Going line by line through the records below, write out everything starting with the line containing "There are already" and going on through the line containing "3) навчитися використовувати", exactly and inclusively. Pictures do not go in.

######

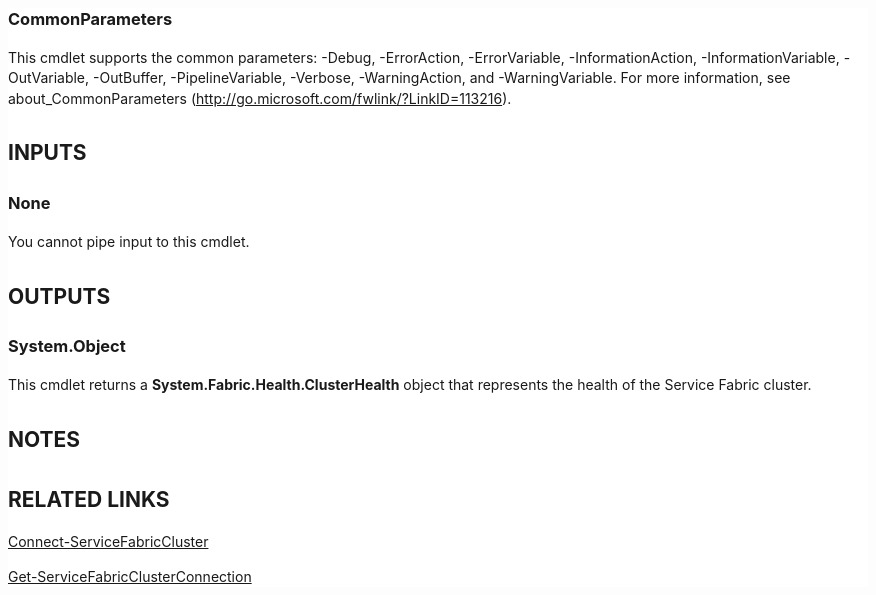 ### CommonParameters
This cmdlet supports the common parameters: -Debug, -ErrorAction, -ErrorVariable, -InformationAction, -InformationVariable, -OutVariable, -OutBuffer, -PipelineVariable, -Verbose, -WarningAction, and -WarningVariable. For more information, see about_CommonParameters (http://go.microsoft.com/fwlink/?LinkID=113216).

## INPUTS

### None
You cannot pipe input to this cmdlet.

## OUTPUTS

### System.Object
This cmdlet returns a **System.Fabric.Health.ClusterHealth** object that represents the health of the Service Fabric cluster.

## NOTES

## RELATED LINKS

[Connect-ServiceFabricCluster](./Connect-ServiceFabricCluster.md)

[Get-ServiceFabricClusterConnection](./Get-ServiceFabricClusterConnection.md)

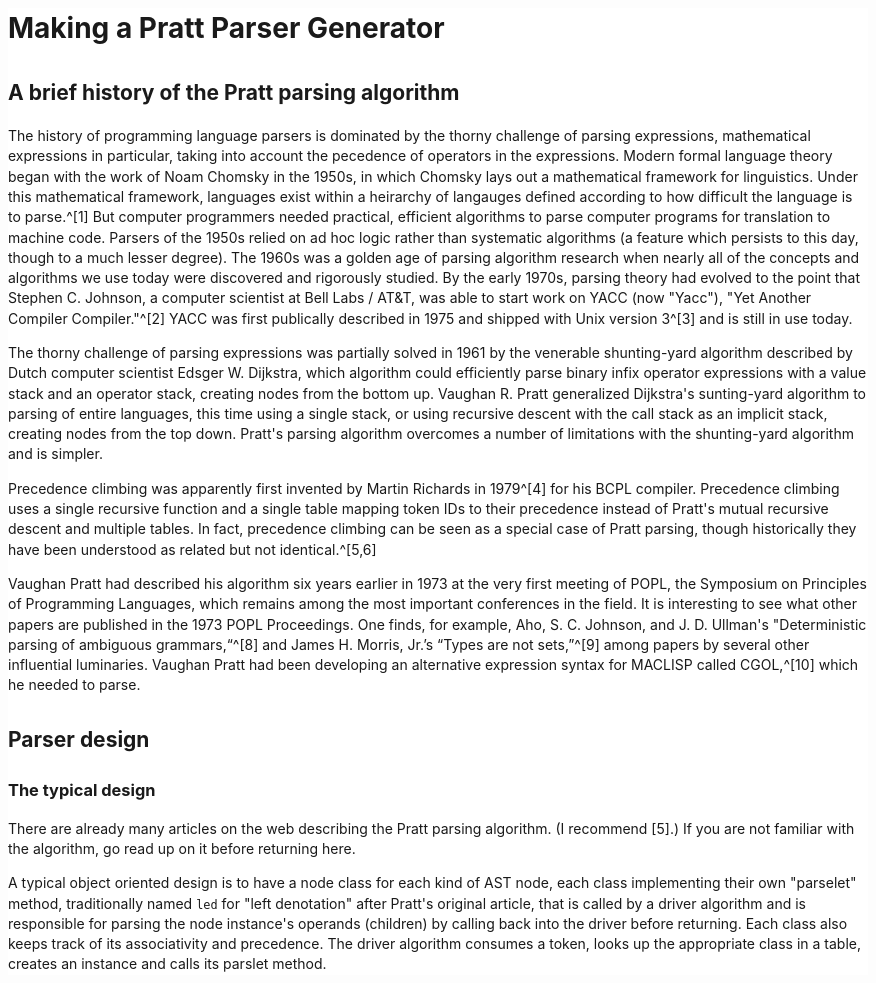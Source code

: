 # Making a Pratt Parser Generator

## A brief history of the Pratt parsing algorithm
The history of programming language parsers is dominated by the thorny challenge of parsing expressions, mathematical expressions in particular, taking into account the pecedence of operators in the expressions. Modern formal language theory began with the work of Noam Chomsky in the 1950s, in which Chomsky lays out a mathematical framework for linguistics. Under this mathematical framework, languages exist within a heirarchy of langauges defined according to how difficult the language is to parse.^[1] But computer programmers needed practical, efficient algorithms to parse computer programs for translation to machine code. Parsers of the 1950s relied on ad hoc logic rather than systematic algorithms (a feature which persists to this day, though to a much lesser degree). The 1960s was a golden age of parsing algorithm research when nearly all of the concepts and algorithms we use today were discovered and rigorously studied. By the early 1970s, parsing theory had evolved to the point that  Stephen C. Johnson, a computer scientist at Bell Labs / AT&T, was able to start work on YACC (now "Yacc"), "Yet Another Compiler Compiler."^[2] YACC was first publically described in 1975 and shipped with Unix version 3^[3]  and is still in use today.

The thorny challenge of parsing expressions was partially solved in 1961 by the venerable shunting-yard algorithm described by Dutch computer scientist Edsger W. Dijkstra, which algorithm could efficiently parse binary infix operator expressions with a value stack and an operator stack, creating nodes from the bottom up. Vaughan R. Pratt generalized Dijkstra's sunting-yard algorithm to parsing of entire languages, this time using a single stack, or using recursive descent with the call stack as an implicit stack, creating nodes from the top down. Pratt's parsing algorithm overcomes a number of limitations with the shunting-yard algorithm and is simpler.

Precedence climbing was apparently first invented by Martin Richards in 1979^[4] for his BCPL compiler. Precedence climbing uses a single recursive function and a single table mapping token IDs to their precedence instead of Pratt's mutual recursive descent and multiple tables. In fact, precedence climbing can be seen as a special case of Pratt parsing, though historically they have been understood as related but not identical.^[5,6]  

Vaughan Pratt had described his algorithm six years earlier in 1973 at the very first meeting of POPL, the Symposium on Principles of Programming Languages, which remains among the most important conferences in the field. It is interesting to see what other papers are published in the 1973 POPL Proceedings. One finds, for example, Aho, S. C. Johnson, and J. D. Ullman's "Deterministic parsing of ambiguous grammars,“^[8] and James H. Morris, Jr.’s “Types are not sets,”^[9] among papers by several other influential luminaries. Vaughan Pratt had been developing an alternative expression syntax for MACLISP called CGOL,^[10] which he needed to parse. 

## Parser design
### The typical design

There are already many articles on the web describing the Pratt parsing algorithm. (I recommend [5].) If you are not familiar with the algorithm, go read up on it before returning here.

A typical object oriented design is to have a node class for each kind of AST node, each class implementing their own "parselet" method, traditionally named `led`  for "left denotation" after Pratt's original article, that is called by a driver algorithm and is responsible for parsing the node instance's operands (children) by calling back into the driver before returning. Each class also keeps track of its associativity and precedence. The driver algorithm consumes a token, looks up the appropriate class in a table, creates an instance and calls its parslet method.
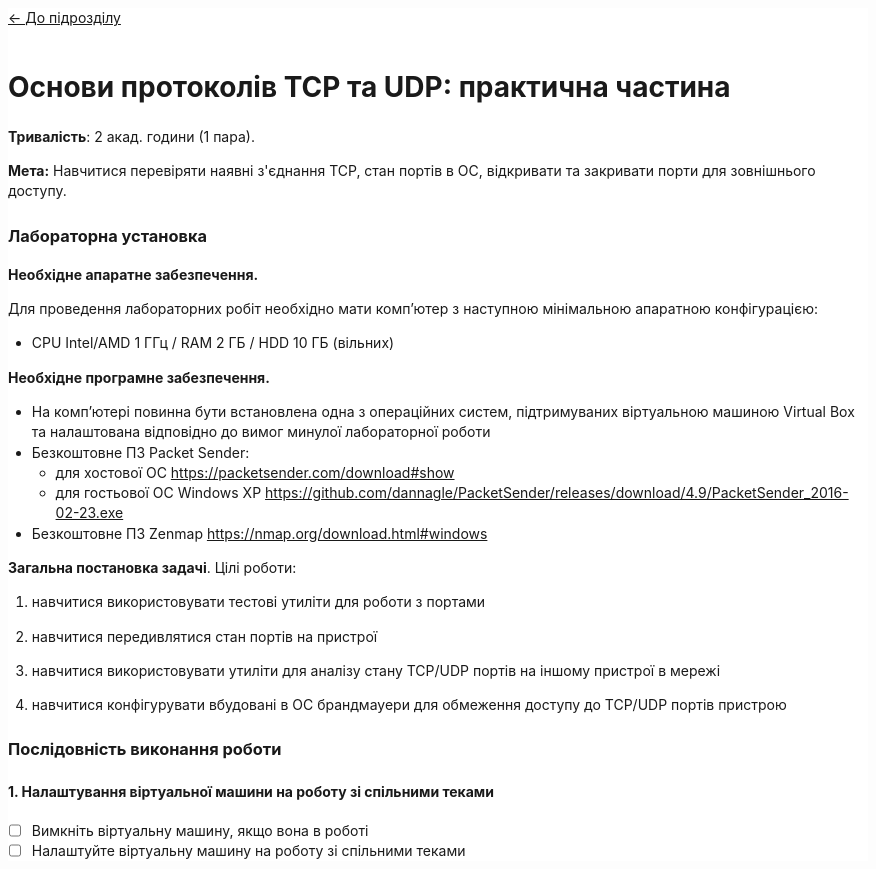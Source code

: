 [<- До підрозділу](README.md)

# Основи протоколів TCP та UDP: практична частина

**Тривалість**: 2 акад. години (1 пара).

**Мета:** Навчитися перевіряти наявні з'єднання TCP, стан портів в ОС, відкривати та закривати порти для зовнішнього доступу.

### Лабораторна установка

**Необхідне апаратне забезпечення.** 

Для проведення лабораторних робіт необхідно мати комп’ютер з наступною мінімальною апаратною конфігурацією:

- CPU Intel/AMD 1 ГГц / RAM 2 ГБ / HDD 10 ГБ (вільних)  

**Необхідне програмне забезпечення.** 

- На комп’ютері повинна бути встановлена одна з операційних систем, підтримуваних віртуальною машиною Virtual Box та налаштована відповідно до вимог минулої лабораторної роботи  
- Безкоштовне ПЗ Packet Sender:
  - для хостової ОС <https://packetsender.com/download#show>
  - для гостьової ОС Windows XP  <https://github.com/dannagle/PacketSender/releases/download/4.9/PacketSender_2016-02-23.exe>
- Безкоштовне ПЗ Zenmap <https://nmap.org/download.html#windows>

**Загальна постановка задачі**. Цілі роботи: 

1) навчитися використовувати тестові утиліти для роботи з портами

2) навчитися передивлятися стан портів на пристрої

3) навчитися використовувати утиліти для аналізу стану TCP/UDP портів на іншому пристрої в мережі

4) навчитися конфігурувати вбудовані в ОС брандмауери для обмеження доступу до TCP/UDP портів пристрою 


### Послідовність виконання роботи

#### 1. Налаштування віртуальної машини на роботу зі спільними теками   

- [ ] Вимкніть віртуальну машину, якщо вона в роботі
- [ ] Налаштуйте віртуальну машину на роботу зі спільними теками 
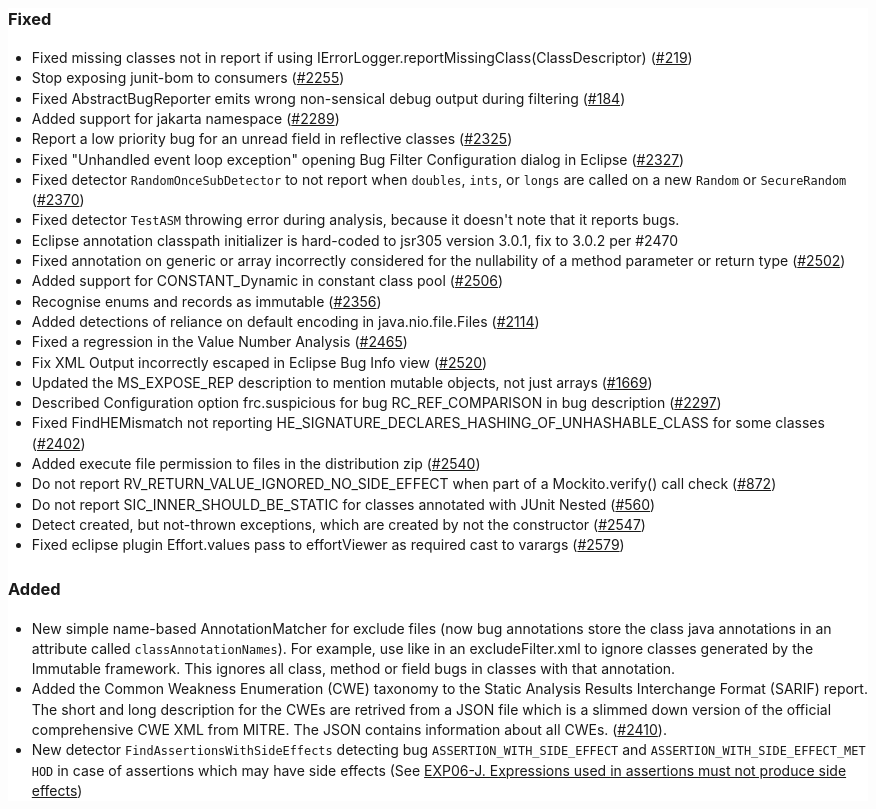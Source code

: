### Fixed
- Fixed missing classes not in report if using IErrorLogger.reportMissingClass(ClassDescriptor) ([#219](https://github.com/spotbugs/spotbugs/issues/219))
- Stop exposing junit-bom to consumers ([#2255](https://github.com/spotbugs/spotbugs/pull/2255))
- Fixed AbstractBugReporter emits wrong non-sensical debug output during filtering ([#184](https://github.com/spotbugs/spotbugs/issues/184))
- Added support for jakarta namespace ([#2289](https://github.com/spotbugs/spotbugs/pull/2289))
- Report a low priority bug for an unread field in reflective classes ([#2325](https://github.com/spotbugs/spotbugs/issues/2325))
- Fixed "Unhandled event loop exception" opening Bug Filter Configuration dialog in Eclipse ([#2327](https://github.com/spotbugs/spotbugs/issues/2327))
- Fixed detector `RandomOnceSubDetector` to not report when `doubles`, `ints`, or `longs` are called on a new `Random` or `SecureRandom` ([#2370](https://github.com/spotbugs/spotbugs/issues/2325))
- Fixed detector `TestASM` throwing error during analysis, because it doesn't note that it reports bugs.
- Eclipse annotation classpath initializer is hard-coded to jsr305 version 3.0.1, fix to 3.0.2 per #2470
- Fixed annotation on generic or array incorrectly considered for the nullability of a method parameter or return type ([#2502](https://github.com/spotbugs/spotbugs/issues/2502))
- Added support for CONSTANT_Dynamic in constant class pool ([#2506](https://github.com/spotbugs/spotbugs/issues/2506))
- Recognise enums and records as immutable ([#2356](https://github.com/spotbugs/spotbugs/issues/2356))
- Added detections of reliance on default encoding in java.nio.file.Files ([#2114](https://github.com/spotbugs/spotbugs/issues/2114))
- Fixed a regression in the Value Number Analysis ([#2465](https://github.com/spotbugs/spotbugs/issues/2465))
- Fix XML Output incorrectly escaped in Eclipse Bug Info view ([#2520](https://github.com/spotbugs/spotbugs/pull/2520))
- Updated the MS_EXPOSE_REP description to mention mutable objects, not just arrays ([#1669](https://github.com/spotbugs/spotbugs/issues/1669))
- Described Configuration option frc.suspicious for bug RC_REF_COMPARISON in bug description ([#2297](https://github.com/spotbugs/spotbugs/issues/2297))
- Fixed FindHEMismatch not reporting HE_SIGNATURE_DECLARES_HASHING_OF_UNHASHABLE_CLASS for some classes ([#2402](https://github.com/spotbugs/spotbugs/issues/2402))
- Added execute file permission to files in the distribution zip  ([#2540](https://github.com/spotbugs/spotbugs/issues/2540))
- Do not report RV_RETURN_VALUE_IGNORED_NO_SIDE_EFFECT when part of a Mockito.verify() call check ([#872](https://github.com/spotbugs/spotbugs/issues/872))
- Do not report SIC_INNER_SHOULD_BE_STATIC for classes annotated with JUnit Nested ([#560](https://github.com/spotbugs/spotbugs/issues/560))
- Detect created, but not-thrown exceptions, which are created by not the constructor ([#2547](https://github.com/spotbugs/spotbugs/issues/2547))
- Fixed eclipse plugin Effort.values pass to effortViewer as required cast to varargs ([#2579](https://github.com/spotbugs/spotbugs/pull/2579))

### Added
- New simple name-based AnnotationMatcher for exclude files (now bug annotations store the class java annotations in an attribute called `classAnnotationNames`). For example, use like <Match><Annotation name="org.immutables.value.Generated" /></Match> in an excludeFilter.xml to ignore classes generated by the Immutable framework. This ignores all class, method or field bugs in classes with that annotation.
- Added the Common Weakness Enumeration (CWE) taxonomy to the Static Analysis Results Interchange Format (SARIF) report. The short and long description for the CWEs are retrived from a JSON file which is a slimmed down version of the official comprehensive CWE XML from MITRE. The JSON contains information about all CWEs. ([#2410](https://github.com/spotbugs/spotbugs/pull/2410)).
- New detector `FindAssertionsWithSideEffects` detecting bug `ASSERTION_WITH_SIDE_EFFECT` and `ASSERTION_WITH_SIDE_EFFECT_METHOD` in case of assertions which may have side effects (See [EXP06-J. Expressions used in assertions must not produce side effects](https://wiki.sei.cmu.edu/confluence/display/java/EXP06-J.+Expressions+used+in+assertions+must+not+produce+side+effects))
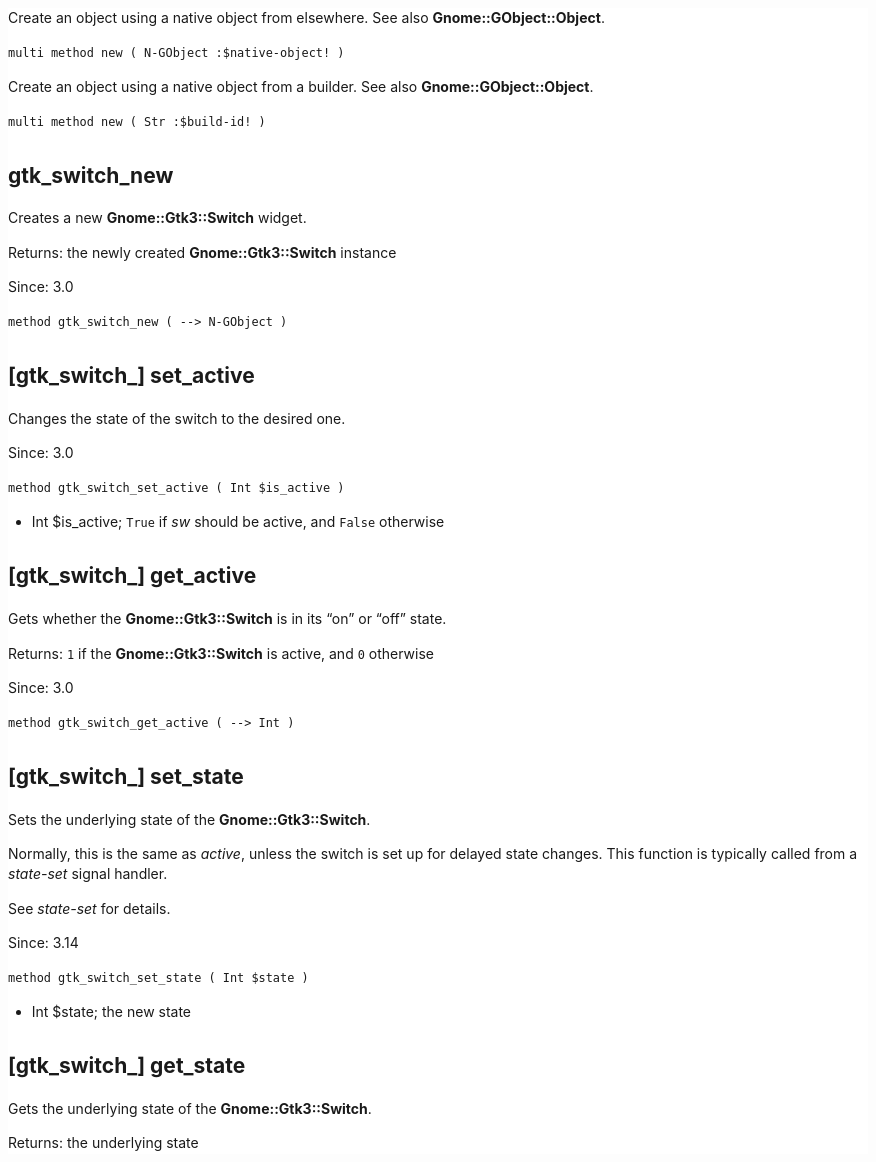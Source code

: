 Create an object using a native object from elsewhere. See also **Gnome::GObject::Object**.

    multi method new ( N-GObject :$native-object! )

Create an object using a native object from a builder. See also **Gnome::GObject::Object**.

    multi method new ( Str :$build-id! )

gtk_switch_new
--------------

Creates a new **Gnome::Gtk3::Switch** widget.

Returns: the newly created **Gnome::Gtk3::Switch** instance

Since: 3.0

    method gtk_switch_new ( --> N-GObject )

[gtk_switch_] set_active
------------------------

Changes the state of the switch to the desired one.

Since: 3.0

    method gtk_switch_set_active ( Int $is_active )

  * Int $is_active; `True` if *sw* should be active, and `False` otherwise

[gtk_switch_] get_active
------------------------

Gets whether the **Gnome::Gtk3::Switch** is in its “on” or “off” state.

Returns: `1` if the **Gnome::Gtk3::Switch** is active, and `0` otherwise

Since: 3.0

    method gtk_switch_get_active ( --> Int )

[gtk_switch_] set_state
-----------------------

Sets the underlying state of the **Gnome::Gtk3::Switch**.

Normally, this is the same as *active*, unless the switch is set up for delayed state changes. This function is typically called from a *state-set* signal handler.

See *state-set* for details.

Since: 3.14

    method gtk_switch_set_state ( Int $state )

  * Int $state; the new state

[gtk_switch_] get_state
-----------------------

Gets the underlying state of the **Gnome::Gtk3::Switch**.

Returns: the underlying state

######

#### Written response:
There are already many articles on the web describing the Pratt parsing algorithm. (I recommend [5].) If you are not familiar with the algorithm, go read up on it before returning here.

A typical object oriented design is to have a node class for each kind of AST node, each class implementing their own "parselet" method, traditionally named `led`  for "left denotation" after Pratt's original article, that is called by a driver algorithm and is responsible for parsing the node instance's operands (children) by calling back into the driver before returning. Each class also keeps track of its associativity and precedence. The driver algorithm consumes a token, looks up the appropriate class in a table, creates an instance and calls its parslet method.
Source code

: [<- До підрозділу](README.md)

# Основи протоколів TCP та UDP: практична частина

**Тривалість**: 2 акад. години (1 пара).

**Мета:** Навчитися перевіряти наявні з'єднання TCP, стан портів в ОС, відкривати та закривати порти для зовнішнього доступу.

### Лабораторна установка

**Необхідне апаратне забезпечення.** 

Для проведення лабораторних робіт необхідно мати комп’ютер з наступною мінімальною апаратною конфігурацією:

- CPU Intel/AMD 1 ГГц / RAM 2 ГБ / HDD 10 ГБ (вільних)  

**Необхідне програмне забезпечення.** 

- На комп’ютері повинна бути встановлена одна з операційних систем, підтримуваних віртуальною машиною Virtual Box та налаштована відповідно до вимог минулої лабораторної роботи  
- Безкоштовне ПЗ Packet Sender:
  - для хостової ОС <https://packetsender.com/download#show>
  - для гостьової ОС Windows XP  <https://github.com/dannagle/PacketSender/releases/download/4.9/PacketSender_2016-02-23.exe>
- Безкоштовне ПЗ Zenmap <https://nmap.org/download.html#windows>

**Загальна постановка задачі**. Цілі роботи: 

1) навчитися використовувати тестові утиліти для роботи з портами

2) навчитися передивлятися стан портів на пристрої

3) навчитися використовувати утиліти для аналізу стану TCP/UDP портів на іншому пристрої в мережі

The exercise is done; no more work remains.